The most commonly encountered code is called ATASCII, which stands for ATari-version American Standard Code for Information Interchange. Except for the so-called control characters—such as carriage return, tab, and so on—ATASCII is compatible with standard ASCII. (Why Atari chose to modify the standard is anyone’s guess.) ATASCII is the character code used by PRINT, INPUT, CHR$(), ASC(), and most external devices such as printers and modems.
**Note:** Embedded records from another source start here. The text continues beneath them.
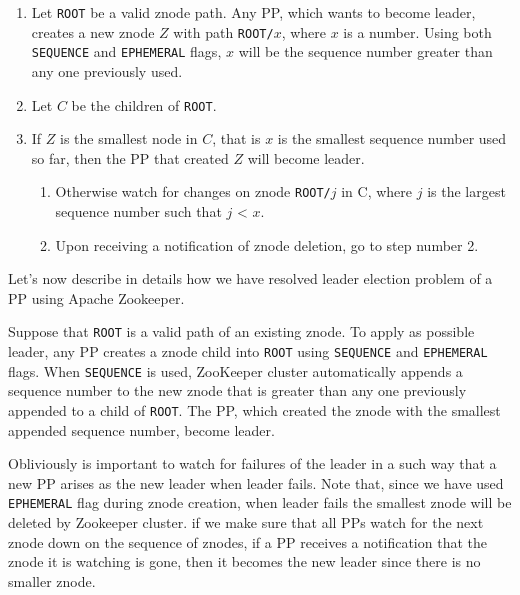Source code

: \documentclass[sigchi]{acmart}
\begin{document}
\begin{algorithm}
\caption{}\label{alg:leaderElection}
\begin{enumerate}

\item Let \texttt{ROOT} be a valid znode path. Any PP, which wants to become leader, creates a new znode $Z$ with path \texttt{ROOT/$x$}, where $x$ is a number. Using both \texttt{SEQUENCE} and \texttt{EPHEMERAL} flags, $x$ will be the sequence number greater than any one previously used.

\item Let $C$ be the children of \texttt{ROOT}. 

\item If $Z$ is the smallest node in $C$, that is $x$ is the smallest sequence number used so far, then the PP that created $Z$ will become leader.

\begin{enumerate}

\item Otherwise watch for changes on znode \texttt{ROOT/$j$} in C, where $j$ is the largest sequence number such that $j$ < $x$.

\item Upon receiving a notification of znode deletion, go to step number 2. 

\end{enumerate}
\end{enumerate}
\end{algorithm}

Let's now describe in details how we have resolved leader election problem of a PP using Apache Zookeeper.

Suppose that \texttt{ROOT} is a valid path of an existing znode. To apply as possible leader, any PP creates a znode child into \texttt{ROOT} using \texttt{SEQUENCE} and \texttt{EPHEMERAL} flags. When \texttt{SEQUENCE} is used, ZooKeeper cluster automatically appends a sequence number to the new znode that is greater than any one previously appended to a child of \texttt{ROOT}. The PP, which created the znode with the smallest appended sequence number, become leader.

Obliviously is important to watch for failures of the leader in a such way that a new PP arises as the new leader when leader fails. Note that, since we have used \texttt{EPHEMERAL} flag during znode creation, when leader fails the smallest znode will be deleted by Zookeeper cluster. if we make sure that all PPs watch for the next znode down on the sequence of znodes, if a PP receives a notification that the znode it is watching is gone, then it becomes the new leader since there is no smaller znode. 
\end{document}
For example, in ATASCII (and ASCII), the code for uppercase A is 65. You can verify this in BASIC:
Virtually every Atari BASIC book (even Atari’s own) shows the character represented by each ATASCII code. You can also run Program 1 below to display each character and its code. (Press CTRL-1 to pause and continue the display.)
The second character code found in your Atari is the keyboard code. The keyboard code for any character is actually the value read from a hardware register in memory when the key for that character on the keyboard is pressed. Program 2 below lets you find the keyboard code for any character. Just for fun, try some of the keys or key combinations which don’t normally produce characters, such as CTRL-SHIFT-CAPS). Neat, huh?
Finally: screen codes. This term refers to the byte value you must store in memory to display the desired character on the screen. “What?” you ask, “How do those differ from the ATASCII codes?” After all, to put the string BANANA PICKLE PUDDING on the screen, all it takes is a simple BASIC statement:
PRINT "BANANA PICKLE PUDDING"
And besides, aren’t the characters in quotes supposed to be ATASCII codes? Good questions. Now for some complicated answers.
Actually, if the original Atari designers had thought just a little harder and added just a few more logic gates to the thousands already in the ANTIC and GTIA chips, ATASCII and screen codes could have been one and the same. It’s similar to the mistake of making ATASCII incompatible with ASCII. Sigh. But we’re stuck with what we’ve got, so let’s figure out how it works.
For starters, consider GRAPHICS 1 and GRAPHICS 2, the large-size character modes. You may have noticed that in either of these modes you can display only 64 different characters on the screen. Now, if you recall last month’s demo programs, note that we can specify the base address of the character set. That is, we can tell ANTIC where the character set starts by changing the contents of memory location 756 (which is actually a shadow register of the hardware location which does the work—see Mapping the Atari for more on this).
In a sense, the ANTIC chip is fairly simplistic. When it finds a byte in memory which is supposed to represent a character on the screen, it simply adds the value of that byte (multiplied times eight, because there are eight bytes in the displayable form of a character) to the character set base address. This points to the memory address for that particular character. Except… well, let’s get to that in a moment.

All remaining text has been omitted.